Ce que les équipes IT ont réellement à gagner — et à perdre
La souveraineté numérique n'est pas gratuite. Elle a un coût en compétences, en temps de configuration, en friction initiale. Quiconque vous dit le contraire vous vend quelque chose.
Mais la dépendance non maîtrisée a aussi un coût — moins visible, étalé dans le temps, et qui se matérialise au pire moment : lors d'une hausse tarifaire unilatérale, d'une modification contractuelle, d'un incident de sécurité géré selon les priorités de l'éditeur américain, pas les vôtres.
Les RSSI qui réclament une intervention politique au niveau présidentiel ont raison sur le fond : il manque un cadre européen contraignant, des mécanismes d'incitation budgétaire, et une politique d'achats publics cohérente. Mais en attendant, les décisions se prennent dans les salles de réunion des DSI, ligne par ligne, outil par outil.

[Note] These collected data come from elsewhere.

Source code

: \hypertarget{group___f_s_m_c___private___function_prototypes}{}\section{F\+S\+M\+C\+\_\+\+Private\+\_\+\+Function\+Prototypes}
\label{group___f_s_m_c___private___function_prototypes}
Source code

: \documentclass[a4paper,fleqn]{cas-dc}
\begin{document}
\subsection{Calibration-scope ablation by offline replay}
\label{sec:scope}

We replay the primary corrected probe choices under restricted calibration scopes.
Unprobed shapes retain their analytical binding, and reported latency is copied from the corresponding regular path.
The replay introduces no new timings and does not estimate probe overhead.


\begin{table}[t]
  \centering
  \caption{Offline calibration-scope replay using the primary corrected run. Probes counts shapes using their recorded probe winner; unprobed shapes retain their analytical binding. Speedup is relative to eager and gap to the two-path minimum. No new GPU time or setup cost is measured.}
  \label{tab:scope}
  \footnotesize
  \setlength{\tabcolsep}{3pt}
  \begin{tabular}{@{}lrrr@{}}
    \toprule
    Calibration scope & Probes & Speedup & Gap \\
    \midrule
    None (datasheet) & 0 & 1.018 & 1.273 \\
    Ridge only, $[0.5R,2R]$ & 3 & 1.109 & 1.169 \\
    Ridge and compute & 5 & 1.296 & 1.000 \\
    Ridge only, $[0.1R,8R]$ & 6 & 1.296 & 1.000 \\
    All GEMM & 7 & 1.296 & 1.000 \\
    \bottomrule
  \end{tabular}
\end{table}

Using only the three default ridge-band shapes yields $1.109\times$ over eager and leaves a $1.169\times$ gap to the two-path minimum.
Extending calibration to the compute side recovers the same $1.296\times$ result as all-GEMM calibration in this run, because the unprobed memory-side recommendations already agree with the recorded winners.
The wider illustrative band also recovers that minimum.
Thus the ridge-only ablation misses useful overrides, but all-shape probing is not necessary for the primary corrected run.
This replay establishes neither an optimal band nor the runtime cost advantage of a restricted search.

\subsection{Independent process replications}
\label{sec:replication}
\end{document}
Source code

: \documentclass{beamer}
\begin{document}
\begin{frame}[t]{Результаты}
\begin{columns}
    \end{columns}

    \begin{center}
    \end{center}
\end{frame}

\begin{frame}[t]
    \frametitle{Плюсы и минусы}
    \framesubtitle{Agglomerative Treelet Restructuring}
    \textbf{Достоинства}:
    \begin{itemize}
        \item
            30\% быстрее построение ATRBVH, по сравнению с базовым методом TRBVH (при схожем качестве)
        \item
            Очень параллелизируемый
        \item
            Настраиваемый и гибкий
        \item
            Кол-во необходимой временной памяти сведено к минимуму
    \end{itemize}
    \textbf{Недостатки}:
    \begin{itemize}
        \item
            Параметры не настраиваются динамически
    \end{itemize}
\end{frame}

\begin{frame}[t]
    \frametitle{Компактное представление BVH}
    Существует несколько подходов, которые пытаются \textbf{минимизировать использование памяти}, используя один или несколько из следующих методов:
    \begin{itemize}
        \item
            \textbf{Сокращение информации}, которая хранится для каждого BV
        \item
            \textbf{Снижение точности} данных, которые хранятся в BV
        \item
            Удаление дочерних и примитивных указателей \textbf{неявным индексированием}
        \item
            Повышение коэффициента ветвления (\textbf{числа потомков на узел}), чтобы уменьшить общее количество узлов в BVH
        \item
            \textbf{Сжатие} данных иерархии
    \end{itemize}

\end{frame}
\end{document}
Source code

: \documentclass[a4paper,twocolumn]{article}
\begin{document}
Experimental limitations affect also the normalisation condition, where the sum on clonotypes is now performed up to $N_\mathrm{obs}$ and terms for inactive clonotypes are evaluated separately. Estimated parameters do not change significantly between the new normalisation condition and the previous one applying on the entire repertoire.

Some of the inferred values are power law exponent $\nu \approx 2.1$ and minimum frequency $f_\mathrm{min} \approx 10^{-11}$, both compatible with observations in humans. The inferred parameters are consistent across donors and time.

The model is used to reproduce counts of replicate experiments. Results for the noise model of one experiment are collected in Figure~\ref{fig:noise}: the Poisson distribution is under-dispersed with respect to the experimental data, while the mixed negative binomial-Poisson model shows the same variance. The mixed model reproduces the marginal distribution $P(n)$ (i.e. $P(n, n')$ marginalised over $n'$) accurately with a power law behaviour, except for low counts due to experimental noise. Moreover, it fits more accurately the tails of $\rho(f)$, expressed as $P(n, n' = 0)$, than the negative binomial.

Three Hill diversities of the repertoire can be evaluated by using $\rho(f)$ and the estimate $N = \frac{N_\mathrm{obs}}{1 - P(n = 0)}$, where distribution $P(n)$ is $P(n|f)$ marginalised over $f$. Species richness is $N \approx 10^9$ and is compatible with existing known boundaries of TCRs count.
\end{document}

La vraie question pour 2026 n'est pas de savoir si vos outils sont « souverains » au sens marketing du terme. C'est de savoir si vous êtes en mesure de répondre, sans hésitation, à cette question : si votre prestataire américain change ses conditions demain matin, combien de temps vous faut-il pour fonctionner sans lui ?
Si vous ne connaissez pas la réponse, vous avez votre feuille de route.